Publicacao/Comunicacao
Intimação - Sentença
SENTENÇA
AUTOR: MV TELECOM COMERCIO E SERVICOS LTDA - ME
REU: EMBRATEL TVSAT TELECOMUNICACOES SA SENTENÇA DIREITO CIVIL E EMPRESARIAL. AÇÃO DE COBRANÇA CUMULADA COM INDENIZAÇÃO. REPRESENTAÇÃO COMERCIAL. RESCISÃO IMOTIVADA SEM AVISO PRÉVIO. CLÁUSULA DEL CREDERE. ESTORNO DE COMISSÕES. BONIFICAÇÕES. PRESCRIÇÃO QUINQUENAL. INDENIZAÇÃO DE 1/12 AVOS. PROCEDÊNCIA PARCIAL. - Aplica-se a prescrição quinquenal da Lei nº 4.886/1965 às pretensões decorrentes do contrato de representação comercial. - A rescisão imotivada de contrato de representação comercial sem aviso prévio e sem justa causa gera direito à indenização de 1/12 avos prevista no art. 27, alínea “j”, da Lei nº 4.886/1965. - É nula a cláusula que autoriza estorno de comissões por cancelamento do cliente, por configurar cláusula del credere vedada pelo art. 43 da Lei nº 4.886/1965. - Bonificações condicionadas a metas e índices de cancelamento somente são exigíveis quando integralmente atendidos os critérios contratuais. - Não é devida a restituição de retenções tributárias realizadas em conformidade com a legislação fiscal aplicável. - A indenização de 1/12 avos afasta a condenação por lucros cessantes decorrentes do mesmo fato gerador.
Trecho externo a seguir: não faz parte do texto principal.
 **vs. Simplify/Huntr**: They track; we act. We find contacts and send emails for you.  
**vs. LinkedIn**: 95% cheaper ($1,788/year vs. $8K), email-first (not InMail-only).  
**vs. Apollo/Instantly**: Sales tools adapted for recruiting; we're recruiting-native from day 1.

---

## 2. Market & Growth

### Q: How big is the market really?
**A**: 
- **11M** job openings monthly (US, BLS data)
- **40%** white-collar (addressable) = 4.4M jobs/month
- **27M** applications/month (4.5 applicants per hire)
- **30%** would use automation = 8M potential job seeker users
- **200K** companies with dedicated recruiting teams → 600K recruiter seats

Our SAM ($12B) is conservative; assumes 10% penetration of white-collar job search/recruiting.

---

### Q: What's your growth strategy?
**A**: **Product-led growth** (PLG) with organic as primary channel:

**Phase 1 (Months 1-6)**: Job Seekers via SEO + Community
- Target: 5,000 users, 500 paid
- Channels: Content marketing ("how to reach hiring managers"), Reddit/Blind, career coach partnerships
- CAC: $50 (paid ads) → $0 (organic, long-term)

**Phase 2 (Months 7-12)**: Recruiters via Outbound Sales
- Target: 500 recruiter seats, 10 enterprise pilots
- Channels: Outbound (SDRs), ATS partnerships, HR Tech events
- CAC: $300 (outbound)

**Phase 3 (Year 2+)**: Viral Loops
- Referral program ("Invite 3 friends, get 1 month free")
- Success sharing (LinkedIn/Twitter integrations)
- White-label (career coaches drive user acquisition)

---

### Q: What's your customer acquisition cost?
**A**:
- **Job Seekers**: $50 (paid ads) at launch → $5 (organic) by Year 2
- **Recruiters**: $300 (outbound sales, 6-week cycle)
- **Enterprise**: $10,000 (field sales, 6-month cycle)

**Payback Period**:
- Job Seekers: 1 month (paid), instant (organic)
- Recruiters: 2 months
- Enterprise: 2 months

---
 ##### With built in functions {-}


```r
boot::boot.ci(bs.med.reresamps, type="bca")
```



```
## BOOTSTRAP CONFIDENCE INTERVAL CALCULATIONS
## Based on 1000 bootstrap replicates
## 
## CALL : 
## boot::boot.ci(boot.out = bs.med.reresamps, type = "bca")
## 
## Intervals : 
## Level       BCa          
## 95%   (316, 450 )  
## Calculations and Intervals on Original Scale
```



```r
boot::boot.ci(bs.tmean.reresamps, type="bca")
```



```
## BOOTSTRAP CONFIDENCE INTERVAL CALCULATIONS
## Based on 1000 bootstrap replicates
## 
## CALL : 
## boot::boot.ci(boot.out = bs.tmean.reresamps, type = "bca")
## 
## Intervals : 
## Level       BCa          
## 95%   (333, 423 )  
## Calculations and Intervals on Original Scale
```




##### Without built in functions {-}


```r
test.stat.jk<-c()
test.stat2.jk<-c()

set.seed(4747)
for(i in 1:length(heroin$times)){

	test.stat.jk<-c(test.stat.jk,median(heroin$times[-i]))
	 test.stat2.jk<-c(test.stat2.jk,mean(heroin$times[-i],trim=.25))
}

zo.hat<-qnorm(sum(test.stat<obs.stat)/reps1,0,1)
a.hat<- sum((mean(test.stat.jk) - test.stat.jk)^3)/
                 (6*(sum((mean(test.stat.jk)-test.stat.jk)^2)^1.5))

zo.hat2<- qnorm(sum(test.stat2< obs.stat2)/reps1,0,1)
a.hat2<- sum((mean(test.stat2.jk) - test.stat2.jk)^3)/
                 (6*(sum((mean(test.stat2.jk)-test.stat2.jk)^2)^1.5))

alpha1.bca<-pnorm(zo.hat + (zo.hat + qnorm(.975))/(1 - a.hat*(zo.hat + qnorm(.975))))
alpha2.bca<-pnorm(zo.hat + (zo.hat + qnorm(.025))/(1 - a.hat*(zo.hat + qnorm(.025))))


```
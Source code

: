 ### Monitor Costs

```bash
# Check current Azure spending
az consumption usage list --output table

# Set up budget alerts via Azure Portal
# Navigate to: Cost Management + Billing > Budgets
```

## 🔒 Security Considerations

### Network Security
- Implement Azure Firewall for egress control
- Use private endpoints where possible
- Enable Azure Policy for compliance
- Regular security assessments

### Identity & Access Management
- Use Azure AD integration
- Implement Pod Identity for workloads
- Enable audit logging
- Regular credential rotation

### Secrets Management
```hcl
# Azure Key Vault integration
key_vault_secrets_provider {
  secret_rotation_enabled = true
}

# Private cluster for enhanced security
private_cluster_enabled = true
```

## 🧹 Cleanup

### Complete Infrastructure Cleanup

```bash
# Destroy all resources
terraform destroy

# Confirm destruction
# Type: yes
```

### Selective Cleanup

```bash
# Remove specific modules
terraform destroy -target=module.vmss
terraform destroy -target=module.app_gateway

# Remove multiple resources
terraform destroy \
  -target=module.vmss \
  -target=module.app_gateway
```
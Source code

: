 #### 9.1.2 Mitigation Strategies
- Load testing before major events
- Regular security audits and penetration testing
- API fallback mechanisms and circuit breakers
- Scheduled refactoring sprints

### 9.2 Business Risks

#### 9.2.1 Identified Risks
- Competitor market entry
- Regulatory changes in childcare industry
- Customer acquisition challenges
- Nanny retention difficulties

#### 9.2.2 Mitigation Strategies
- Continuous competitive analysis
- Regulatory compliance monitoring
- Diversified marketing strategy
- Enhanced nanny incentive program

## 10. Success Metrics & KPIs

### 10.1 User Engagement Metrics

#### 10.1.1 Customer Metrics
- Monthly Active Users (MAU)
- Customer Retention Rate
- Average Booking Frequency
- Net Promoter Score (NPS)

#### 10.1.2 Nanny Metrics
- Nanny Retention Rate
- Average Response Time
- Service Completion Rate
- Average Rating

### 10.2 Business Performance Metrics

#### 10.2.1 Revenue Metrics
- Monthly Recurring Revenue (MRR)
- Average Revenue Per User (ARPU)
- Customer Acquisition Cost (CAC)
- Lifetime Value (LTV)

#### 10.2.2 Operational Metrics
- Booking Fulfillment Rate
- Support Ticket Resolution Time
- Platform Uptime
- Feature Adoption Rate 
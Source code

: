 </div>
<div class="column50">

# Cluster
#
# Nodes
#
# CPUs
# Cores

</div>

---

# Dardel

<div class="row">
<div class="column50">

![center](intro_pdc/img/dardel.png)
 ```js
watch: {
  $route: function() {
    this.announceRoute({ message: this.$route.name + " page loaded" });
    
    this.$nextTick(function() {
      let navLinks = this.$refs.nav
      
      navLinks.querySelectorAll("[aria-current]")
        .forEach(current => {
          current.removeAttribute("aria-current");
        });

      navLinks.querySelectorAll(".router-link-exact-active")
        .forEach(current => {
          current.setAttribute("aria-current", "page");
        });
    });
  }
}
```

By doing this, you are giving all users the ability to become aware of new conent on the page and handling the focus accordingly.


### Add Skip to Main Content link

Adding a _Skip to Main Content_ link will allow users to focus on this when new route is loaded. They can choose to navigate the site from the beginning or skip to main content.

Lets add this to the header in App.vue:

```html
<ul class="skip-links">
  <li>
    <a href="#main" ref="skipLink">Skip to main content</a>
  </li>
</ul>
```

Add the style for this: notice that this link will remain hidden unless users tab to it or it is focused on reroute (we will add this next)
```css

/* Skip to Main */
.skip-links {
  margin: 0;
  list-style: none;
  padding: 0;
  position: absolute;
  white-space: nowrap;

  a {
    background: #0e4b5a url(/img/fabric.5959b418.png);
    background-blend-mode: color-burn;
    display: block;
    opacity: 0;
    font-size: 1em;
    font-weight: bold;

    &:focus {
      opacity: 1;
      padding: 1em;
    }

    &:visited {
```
Intimação - ID do Documento 136250405 Por JOSE HERBERT LUNA LISBOA Em 07/03/2026 10:31:48 Tipo de Documento Sentença Documento Sentença Poder Judiciário da Paraíba 3ª Vara Cível da Capital PROCEDIMENTO COMUM CÍVEL (7) 0852520-62.2016.8.15.2001 [Indenização por Dano Material, Indenização por Dano Moral]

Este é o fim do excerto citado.